[Data extracted from a collection]
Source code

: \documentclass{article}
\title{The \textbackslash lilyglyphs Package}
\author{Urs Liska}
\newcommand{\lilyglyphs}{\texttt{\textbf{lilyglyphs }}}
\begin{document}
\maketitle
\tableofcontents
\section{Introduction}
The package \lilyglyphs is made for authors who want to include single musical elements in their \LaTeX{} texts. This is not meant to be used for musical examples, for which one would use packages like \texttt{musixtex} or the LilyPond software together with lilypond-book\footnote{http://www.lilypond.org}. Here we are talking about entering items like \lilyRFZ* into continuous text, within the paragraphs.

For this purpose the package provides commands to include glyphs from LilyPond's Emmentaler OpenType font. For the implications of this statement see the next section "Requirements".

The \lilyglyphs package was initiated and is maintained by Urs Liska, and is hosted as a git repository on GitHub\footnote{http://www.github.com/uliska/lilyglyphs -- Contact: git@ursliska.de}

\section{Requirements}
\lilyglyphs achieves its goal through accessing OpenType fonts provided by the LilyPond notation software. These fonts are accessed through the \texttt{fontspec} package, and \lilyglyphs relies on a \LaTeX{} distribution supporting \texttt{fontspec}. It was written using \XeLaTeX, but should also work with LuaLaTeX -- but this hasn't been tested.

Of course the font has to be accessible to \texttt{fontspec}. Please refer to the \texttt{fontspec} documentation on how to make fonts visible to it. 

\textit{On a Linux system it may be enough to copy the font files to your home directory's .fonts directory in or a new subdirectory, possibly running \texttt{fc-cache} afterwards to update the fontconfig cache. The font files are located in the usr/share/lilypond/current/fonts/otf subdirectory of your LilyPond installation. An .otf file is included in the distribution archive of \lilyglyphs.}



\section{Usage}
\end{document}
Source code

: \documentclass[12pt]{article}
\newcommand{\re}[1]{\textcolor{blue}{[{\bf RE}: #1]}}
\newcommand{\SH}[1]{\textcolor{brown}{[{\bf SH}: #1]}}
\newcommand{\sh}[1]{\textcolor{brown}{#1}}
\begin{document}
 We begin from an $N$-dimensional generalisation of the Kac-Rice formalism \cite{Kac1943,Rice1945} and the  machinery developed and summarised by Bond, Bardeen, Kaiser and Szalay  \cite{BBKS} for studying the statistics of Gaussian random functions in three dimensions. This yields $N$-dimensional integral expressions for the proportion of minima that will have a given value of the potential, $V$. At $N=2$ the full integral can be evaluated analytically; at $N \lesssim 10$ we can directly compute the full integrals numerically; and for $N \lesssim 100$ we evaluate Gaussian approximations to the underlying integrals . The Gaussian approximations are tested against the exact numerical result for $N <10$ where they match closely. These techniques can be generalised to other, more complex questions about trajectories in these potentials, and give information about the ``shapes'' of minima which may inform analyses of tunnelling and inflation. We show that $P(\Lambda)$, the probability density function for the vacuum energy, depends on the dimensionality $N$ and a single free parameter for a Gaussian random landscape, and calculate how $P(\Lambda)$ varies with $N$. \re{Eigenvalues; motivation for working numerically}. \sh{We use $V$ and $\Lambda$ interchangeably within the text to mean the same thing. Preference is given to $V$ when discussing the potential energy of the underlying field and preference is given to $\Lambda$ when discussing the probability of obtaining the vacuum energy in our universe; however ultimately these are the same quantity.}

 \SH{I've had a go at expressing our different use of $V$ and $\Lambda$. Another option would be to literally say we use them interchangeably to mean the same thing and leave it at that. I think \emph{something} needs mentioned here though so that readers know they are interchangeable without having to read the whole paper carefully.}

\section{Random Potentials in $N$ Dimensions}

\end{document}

ACTION ITEM: The answer must be the same records, repeated exactly and in full.

ANSWER TO THE PROBLEM:
Source code

: \documentclass{article}
\title{The \textbackslash lilyglyphs Package}
\author{Urs Liska}
\newcommand{\lilyglyphs}{\texttt{\textbf{lilyglyphs }}}
\begin{document}
\maketitle
\tableofcontents
\section{Introduction}
The package \lilyglyphs is made for authors who want to include single musical elements in their \LaTeX{} texts. This is not meant to be used for musical examples, for which one would use packages like \texttt{musixtex} or the LilyPond software together with lilypond-book\footnote{http://www.lilypond.org}. Here we are talking about entering items like \lilyRFZ* into continuous text, within the paragraphs.

For this purpose the package provides commands to include glyphs from LilyPond's Emmentaler OpenType font. For the implications of this statement see the next section "Requirements".

The \lilyglyphs package was initiated and is maintained by Urs Liska, and is hosted as a git repository on GitHub\footnote{http://www.github.com/uliska/lilyglyphs -- Contact: git@ursliska.de}

\section{Requirements}
\lilyglyphs achieves its goal through accessing OpenType fonts provided by the LilyPond notation software. These fonts are accessed through the \texttt{fontspec} package, and \lilyglyphs relies on a \LaTeX{} distribution supporting \texttt{fontspec}. It was written using \XeLaTeX, but should also work with LuaLaTeX -- but this hasn't been tested.

Of course the font has to be accessible to \texttt{fontspec}. Please refer to the \texttt{fontspec} documentation on how to make fonts visible to it. 

\textit{On a Linux system it may be enough to copy the font files to your home directory's .fonts directory in or a new subdirectory, possibly running \texttt{fc-cache} afterwards to update the fontconfig cache. The font files are located in the usr/share/lilypond/current/fonts/otf subdirectory of your LilyPond installation. An .otf file is included in the distribution archive of \lilyglyphs.}



\section{Usage}
\end{document}
Source code

: \documentclass[12pt]{article}
\newcommand{\re}[1]{\textcolor{blue}{[{\bf RE}: #1]}}
\newcommand{\SH}[1]{\textcolor{brown}{[{\bf SH}: #1]}}
\newcommand{\sh}[1]{\textcolor{brown}{#1}}
\begin{document}
 We begin from an $N$-dimensional generalisation of the Kac-Rice formalism \cite{Kac1943,Rice1945} and the  machinery developed and summarised by Bond, Bardeen, Kaiser and Szalay  \cite{BBKS} for studying the statistics of Gaussian random functions in three dimensions. This yields $N$-dimensional integral expressions for the proportion of minima that will have a given value of the potential, $V$. At $N=2$ the full integral can be evaluated analytically; at $N \lesssim 10$ we can directly compute the full integrals numerically; and for $N \lesssim 100$ we evaluate Gaussian approximations to the underlying integrals . The Gaussian approximations are tested against the exact numerical result for $N <10$ where they match closely. These techniques can be generalised to other, more complex questions about trajectories in these potentials, and give information about the ``shapes'' of minima which may inform analyses of tunnelling and inflation. We show that $P(\Lambda)$, the probability density function for the vacuum energy, depends on the dimensionality $N$ and a single free parameter for a Gaussian random landscape, and calculate how $P(\Lambda)$ varies with $N$. \re{Eigenvalues; motivation for working numerically}. \sh{We use $V$ and $\Lambda$ interchangeably within the text to mean the same thing. Preference is given to $V$ when discussing the potential energy of the underlying field and preference is given to $\Lambda$ when discussing the probability of obtaining the vacuum energy in our universe; however ultimately these are the same quantity.}

 \SH{I've had a go at expressing our different use of $V$ and $\Lambda$. Another option would be to literally say we use them interchangeably to mean the same thing and leave it at that. I think \emph{something} needs mentioned here though so that readers know they are interchangeable without having to read the whole paper carefully.}

\section{Random Potentials in $N$ Dimensions}

\end{document}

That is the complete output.